The counter here would be a continuum of $Ω$ s which can drive $I (Ω; X_{1} | X_{2})$ arbitrarily low at flatlining decrease in $I (X_{1}; X_{2} | Ω)$ . The full counter would prove that this is possible in the general case, not only in the BSC setting.
That it’s impossible seems intuitively obvious (consider if that worked, what possibilities it’d unlock! the universe isn’t that kind), but maybe annoying to prove and the result wouldn’t be very exciting, so it’s a low priority to me.^[1] Still, throwing this out here in case you find this reasoning convincing.

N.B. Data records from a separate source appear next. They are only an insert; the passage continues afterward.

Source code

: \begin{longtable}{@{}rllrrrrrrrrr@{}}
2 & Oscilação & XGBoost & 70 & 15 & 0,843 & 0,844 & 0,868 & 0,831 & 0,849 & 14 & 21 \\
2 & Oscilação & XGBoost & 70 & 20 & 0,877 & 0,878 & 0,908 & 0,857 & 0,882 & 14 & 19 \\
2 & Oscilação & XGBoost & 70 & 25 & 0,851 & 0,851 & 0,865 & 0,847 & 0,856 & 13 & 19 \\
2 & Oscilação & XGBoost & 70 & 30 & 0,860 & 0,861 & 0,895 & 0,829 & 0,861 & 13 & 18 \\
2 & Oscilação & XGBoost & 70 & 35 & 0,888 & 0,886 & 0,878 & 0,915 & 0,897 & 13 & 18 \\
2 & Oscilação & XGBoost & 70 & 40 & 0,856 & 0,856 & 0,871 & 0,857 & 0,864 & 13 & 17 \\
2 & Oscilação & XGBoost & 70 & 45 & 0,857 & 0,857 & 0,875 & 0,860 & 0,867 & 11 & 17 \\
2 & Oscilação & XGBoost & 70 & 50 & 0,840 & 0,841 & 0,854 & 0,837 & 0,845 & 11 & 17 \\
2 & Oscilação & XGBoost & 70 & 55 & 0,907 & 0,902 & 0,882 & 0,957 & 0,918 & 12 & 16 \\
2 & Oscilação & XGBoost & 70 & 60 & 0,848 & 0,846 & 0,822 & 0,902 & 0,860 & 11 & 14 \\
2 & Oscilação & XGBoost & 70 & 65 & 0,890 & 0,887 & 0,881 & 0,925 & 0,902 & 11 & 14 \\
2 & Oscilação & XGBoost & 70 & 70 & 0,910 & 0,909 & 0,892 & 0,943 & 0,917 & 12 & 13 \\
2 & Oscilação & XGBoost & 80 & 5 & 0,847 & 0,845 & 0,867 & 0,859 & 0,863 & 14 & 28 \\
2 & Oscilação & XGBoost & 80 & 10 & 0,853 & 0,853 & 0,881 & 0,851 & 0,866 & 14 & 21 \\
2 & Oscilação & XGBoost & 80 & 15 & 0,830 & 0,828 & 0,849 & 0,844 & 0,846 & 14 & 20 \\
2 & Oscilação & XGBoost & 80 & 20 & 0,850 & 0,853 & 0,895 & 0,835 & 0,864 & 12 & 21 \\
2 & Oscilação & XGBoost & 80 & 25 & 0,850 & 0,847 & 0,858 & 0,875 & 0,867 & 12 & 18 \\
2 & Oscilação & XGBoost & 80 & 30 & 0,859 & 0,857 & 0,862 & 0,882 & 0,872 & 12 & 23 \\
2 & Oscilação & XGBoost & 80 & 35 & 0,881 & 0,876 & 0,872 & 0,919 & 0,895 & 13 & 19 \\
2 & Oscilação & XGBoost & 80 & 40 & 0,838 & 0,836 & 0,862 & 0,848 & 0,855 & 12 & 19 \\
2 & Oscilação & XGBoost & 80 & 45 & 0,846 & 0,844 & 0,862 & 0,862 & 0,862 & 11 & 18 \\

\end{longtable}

(My guess is that “maximal redunds are possible for any sets of random variables” is too strong and we need to explicitly limit it to sets of variables that are approximately structured as sparse hierarchical graphs or something. This is probably okay, see my previous thoughts about the universe’s physics selecting for that.)
1. ^
  Here’s o3′s crack at it if you want a starting point. I’ve found it’s sometimes helpful, but I’m currently fatigued from trying to paranoidally spot the place where it’s trying to slip crap past me, so I’ve not verified it. Looks right at a glance, if you ignore some weird parts.
What links here?
- Thane Ruthenis's comment on Natural Latents: Latent Variables Stable Across Ontologies by johnswentworth (4 Sep 2025 7:52 UTC; 6 points)

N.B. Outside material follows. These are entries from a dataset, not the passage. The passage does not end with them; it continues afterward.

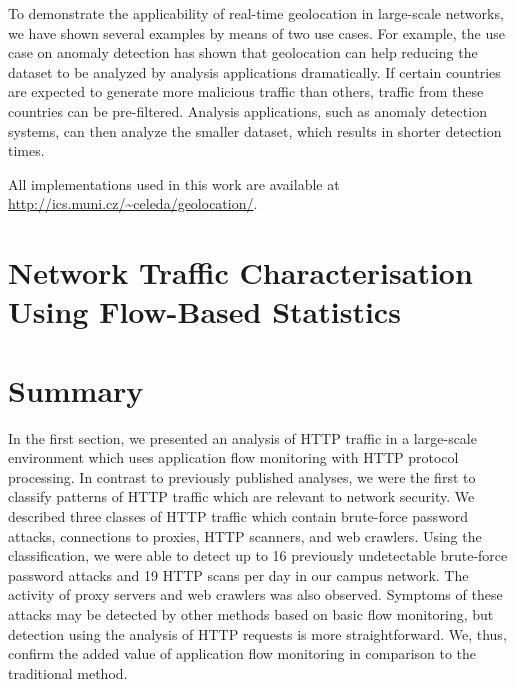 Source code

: To demonstrate the applicability of real-time geolocation in large-scale networks, we have shown several examples by means of two use cases. For example, the use case on anomaly detection has shown that geolocation can help reducing the dataset to be analyzed by analysis applications dramatically. If certain countries are expected to generate more malicious traffic than others, traffic from these countries can be pre-filtered. Analysis applications, such as anomaly detection systems, can then analyze the smaller dataset, which results in shorter detection times.

All implementations used in this work are available at \url{http://ics.muni.cz/~celeda/geolocation/}.

\section{Network Traffic Characterisation Using Flow-Based Statistics}\label{sec:analysis-characterisation}


\section{Summary}\label{sec:use-cases-summary}

In the first section, we presented an analysis of HTTP traffic in a large-scale environment which uses application flow monitoring with HTTP protocol processing. In contrast to previously published analyses, we were the first to classify patterns of HTTP traffic which are relevant to network security. We described three classes of HTTP traffic which contain brute-force password attacks, connections to proxies, HTTP scanners, and web crawlers. Using the classification, we were able to detect up to 16 previously undetectable brute-force password attacks and 19 HTTP scans per day in our campus network. The activity of proxy servers and web crawlers was also observed. Symptoms of these attacks may be detected by other methods based on basic flow monitoring, but detection using the analysis of HTTP requests is more straightforward. We, thus, confirm the added value of application flow monitoring in comparison to the traditional method.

- Thane Ruthenis 16 Jun 2025 11:58 UTC
  2 points
  0
  Parent
  Some more spitballing regarding how to fix this:
  One thing here is that, in the relative sense, $Ω^{n}$ isn’t any more “guilty” of caring about specific variables than any one $X_{j}^{i}$ -copying $R$ , given that it captures much more shared information about $A_{i}^{n}$ s than those $R$ s do. So, to suit, maybe we should allow $ϵ_{3}$ to scale with the amount of shared information in the max-redund? Which would be uhh $S_{H} (Ω) = H (Ω) - H (Ω | X) - {max}_{i} I (Ω; X_{- i} | X_{i})$ or something.
  Generalizing, maybe it should be “permitted” for redunds to contain more unique information the more shared information they have? Which would make the tuning parameter for “how pure of a redund $R$ is” not ${max}_{i} I (R; X_{- i} | X_{i})$ (aka your $ϵ_{2}$ ), but $\frac{S_{H} (R)}{H (R)}$ , i. e., the fraction of the redund’s total entropy^[1] that is shared information. That makes intuitive sense to me.
  1. ^
    Or its $X$ -relevant entropy? Subtract $H (R | X)$ from the denominator too then.